» Pictures paired with source code:
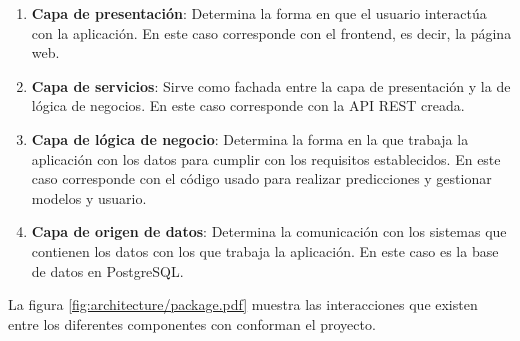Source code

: \begin{enumerate}
    \item \textbf{Capa de presentación}: Determina la forma en que el usuario
    interactúa con la aplicación. En este caso corresponde con el frontend, es
    decir, la página web.
    \item \textbf{Capa de servicios}: Sirve como fachada entre la capa de
    presentación y la de lógica de negocios. En este caso corresponde con la API
    REST creada.
    \item \textbf{Capa de lógica de negocio}: Determina la forma en la que
    trabaja la aplicación con los datos para cumplir con los requisitos
    establecidos. En este caso corresponde con el código usado para realizar
    predicciones y gestionar modelos y usuario.
    \item \textbf{Capa de origen de datos}: Determina la comunicación con los
    sistemas que contienen los datos con los que trabaja la aplicación. En este
    caso es la base de datos en PostgreSQL.
\end{enumerate}

La figura \ref{fig:architecture/package.pdf} muestra las interacciones que
existen entre los diferentes componentes con conforman el proyecto.


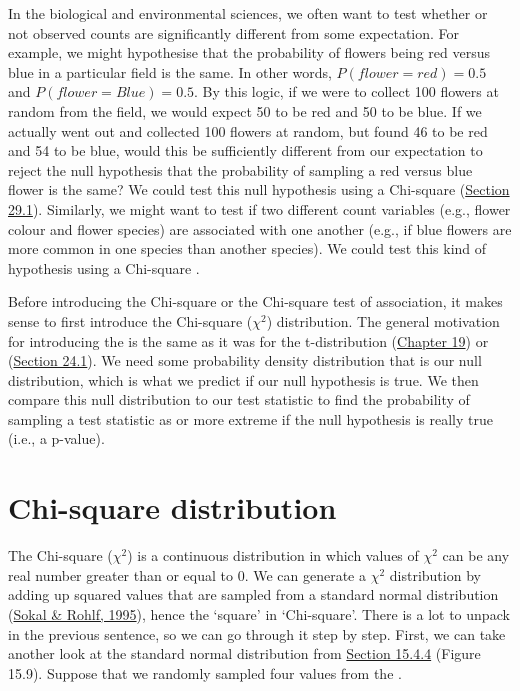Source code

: \documentclass[
  openany]{krantz}
\begin{document}
In the biological and environmental sciences, we often want to test whether or not observed counts are significantly different from some expectation.
For example, we might hypothesise that the probability of flowers being red versus blue in a particular field is the same.
In other words, \(P(flower = red) = 0.5\) and \(P(flower = Blue) = 0.5\).
By this logic, if we were to collect 100 flowers at random from the field, we would expect 50 to be red and 50 to be blue.
If we actually went out and collected 100 flowers at random, but found 46 to be red and 54 to be blue, would this be sufficiently different from our expectation to reject the null hypothesis that the probability of sampling a red versus blue flower is the same?
We could test this null hypothesis using a Chi-square  (\protect\hyperlink{the-chi-square-distribution}{Section 29.1}).
Similarly, we might want to test if two different count variables (e.g., flower colour and flower species) are associated with one another (e.g., if blue flowers are more common in one species than another species).
We could test this kind of hypothesis using a Chi-square .

\newpage

Before introducing the Chi-square  or the Chi-square test of association, it makes sense to first introduce the Chi-square (\(\chi^{2}\)) distribution.
The general motivation for introducing the  is the same as it was for the t-distribution (\protect\hyperlink{Chapter_19}{Chapter 19}) or  (\protect\hyperlink{the-f-distribution}{Section 24.1}).
We need some probability density distribution that is our null distribution, which is what we predict if our null hypothesis is true.
We then compare this null distribution to our test statistic to find the probability of sampling a test statistic as or more extreme if the null hypothesis is really true (i.e., a p-value).

\hypertarget{chi-square-distribution}{%
\section{Chi-square distribution}\label{chi-square-distribution}}

The Chi-square (\(\chi^{2}\))  is a continuous distribution in which values of \(\chi^{2}\) can be any real number greater than or equal to 0. We can generate a \(\chi^{2}\) distribution by adding up squared values that are sampled from a standard normal distribution (\protect\hyperlink{ref-Sokal1995}{Sokal \& Rohlf, 1995}), hence the `square' in `Chi-square'.
There is a lot to unpack in the previous sentence, so we can go through it step by step.
First, we can take another look at the standard normal distribution from \protect\hyperlink{normal-distribution}{Section 15.4.4} (Figure 15.9).
Suppose that we randomly sampled four values from the .
\end{document}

» YOUR ASSIGNMENT:
List each line of the entries that holds the string "caso".

» TASK SOLUTION:
    interactúa con la aplicación. En este caso corresponde con el frontend, es
    presentación y la de lógica de negocios. En este caso corresponde con la API
    establecidos. En este caso corresponde con el código usado para realizar
    caso es la base de datos en PostgreSQL.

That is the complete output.